Question

Hi guys, can you help me in this one? Use integration by parts twice to evaluate ∫e^6t cos(7t)dt :

Answer 1

I bet that is e^(6t)?

Answer 2

What did you get in your first round of integration by parts?

Answer 3

yes , it is e^(6t)

Answer 4

Let the original integral be I.
When you do integration by parts twice you will get the original integral again on the right hand side. Replace that with I, bring it to the LHS and solve for I.

Answer 5

Another tip: keep using the same (or similar) \(u\) and \(dv\) expressions.

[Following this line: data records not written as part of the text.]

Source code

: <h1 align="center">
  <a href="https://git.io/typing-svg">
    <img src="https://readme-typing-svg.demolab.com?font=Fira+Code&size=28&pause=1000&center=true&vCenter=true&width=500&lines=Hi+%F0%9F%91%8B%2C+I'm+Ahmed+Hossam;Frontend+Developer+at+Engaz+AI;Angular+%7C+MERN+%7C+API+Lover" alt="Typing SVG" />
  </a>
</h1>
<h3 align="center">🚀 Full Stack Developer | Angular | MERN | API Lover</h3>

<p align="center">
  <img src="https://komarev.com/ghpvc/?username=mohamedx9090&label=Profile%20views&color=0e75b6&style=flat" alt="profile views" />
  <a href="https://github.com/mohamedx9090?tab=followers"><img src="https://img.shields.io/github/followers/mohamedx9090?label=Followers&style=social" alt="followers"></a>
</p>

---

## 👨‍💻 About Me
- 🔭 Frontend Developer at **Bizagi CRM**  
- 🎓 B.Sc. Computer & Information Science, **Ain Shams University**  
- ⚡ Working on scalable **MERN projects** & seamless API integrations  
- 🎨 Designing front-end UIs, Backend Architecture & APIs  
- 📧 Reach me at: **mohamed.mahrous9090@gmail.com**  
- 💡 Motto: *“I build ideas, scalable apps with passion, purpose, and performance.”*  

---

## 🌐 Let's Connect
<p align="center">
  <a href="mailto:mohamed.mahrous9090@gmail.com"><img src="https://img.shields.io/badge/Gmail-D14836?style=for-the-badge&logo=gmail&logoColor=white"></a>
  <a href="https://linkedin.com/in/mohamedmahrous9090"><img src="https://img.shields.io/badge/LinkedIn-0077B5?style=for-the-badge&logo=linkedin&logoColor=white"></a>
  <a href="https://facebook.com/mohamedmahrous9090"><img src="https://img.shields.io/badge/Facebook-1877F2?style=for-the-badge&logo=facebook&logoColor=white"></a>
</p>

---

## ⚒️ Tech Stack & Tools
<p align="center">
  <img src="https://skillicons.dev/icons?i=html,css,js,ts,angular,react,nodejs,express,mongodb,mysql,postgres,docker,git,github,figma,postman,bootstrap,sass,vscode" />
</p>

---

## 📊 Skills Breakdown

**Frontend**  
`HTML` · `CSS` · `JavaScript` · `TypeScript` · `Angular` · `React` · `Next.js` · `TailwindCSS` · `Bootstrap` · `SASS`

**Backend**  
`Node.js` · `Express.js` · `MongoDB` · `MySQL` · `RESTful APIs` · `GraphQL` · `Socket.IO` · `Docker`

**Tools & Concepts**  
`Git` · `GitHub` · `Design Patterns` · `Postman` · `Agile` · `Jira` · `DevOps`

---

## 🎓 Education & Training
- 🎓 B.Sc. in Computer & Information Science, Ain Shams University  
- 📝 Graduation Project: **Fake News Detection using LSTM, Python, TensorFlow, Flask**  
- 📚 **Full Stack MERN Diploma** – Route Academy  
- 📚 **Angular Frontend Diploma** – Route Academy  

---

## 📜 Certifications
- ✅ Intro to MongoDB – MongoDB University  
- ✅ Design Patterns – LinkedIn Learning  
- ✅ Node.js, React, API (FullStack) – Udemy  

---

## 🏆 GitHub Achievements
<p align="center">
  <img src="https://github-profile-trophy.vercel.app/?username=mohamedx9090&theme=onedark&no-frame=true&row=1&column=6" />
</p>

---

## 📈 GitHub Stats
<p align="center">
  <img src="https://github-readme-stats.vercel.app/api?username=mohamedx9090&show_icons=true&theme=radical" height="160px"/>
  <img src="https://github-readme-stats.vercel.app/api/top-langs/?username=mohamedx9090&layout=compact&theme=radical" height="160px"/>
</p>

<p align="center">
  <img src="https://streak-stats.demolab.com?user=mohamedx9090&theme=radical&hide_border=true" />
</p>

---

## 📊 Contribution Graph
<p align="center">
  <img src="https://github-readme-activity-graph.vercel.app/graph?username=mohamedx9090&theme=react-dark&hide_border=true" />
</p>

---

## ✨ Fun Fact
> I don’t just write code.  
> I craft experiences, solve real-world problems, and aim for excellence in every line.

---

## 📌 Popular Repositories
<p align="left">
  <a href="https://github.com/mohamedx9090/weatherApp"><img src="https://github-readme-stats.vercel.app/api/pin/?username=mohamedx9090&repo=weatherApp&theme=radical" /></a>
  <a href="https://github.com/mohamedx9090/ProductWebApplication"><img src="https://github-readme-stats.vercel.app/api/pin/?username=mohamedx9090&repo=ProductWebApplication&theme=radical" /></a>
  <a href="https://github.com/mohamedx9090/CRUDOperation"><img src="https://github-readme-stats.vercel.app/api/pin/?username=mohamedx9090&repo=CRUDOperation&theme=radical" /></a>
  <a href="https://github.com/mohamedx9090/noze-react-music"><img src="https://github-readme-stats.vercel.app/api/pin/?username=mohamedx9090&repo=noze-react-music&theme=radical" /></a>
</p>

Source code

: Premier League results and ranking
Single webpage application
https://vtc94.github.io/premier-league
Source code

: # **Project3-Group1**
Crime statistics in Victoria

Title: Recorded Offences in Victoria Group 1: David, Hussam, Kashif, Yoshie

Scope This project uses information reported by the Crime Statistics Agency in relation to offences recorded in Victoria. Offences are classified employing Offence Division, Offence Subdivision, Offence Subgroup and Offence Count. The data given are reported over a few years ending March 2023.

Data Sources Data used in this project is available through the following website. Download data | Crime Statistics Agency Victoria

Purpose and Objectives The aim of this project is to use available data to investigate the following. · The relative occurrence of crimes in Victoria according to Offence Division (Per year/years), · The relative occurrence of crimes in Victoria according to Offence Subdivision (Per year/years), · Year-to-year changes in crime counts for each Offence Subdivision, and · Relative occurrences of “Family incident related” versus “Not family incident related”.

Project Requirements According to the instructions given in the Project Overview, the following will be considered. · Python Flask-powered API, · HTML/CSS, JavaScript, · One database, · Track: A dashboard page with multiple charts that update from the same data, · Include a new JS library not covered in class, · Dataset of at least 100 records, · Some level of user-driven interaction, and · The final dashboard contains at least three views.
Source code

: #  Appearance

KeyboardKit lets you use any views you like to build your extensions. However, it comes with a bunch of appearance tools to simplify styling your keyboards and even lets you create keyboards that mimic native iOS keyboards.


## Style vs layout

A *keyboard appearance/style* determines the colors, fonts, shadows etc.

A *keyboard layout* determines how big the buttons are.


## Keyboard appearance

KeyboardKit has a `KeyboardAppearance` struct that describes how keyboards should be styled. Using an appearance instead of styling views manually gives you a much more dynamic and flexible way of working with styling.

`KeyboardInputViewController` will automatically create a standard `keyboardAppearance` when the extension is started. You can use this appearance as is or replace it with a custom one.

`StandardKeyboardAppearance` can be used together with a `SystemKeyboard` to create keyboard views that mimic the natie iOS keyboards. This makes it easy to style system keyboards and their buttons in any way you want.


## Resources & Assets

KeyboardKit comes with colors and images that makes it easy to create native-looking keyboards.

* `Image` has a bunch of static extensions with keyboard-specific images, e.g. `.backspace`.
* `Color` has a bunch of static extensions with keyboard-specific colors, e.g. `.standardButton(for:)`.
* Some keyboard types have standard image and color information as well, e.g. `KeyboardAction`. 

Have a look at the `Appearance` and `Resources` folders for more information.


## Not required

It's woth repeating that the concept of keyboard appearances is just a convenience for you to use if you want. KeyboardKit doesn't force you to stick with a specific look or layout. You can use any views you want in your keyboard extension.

If you switch from, say \(u_1=e^{6t}\) to \(u_2=\text{(some trig)}(7t)\), you'll end up back where you started.

Answer 6

\[
I = \int e^{6t}\cos(7t)dt \\
u = \cos(7t); ~~du = -7\sin(7t)dt \\
dv = e^{6t}dt; ~~ v = \frac 16e^{6t} \\
\text{ } \\

I = \frac 16e^{6t}\cos(7t) + \frac 76\int e^{6t}\sin(7t)dt \\
u = \sin(7t); ~~du = 7\cos(7t)dt \\
dv = e^{6t}dt; ~~ v = \frac 16e^{6t} \\
\text{ } \\

I = \frac 16e^{6t}\cos(7t) + \frac 76 * \frac 16 e^{6t}\sin(7t) - \frac 76 *
\frac 76 \int e^{6t}\cos(7t)dt \\
I = \frac 16e^{6t}\cos(7t) + \frac {7}{36} e^{6t}\sin(7t) - \frac {49}{36} I \\
\text{ } \\

36I = 6e^{6t}\cos(7t) + 7 e^{6t}\sin(7t) - 49 I \\
36I + 49I = 6e^{6t}\cos(7t) + 7 e^{6t}\sin(7t) = e^{6t}\{6\cos(7t) + 7\sin(7t) \}\\
85I = e^{6t}\{6\cos(7t) + 7\sin(7t) \}\\
I = \frac{e^{6t}}{85}\{6\cos(7t) + 7\sin(7t) \} + C
\]

Answer 7

Thank you so much guys ^_^

Answer 8

You are welcome.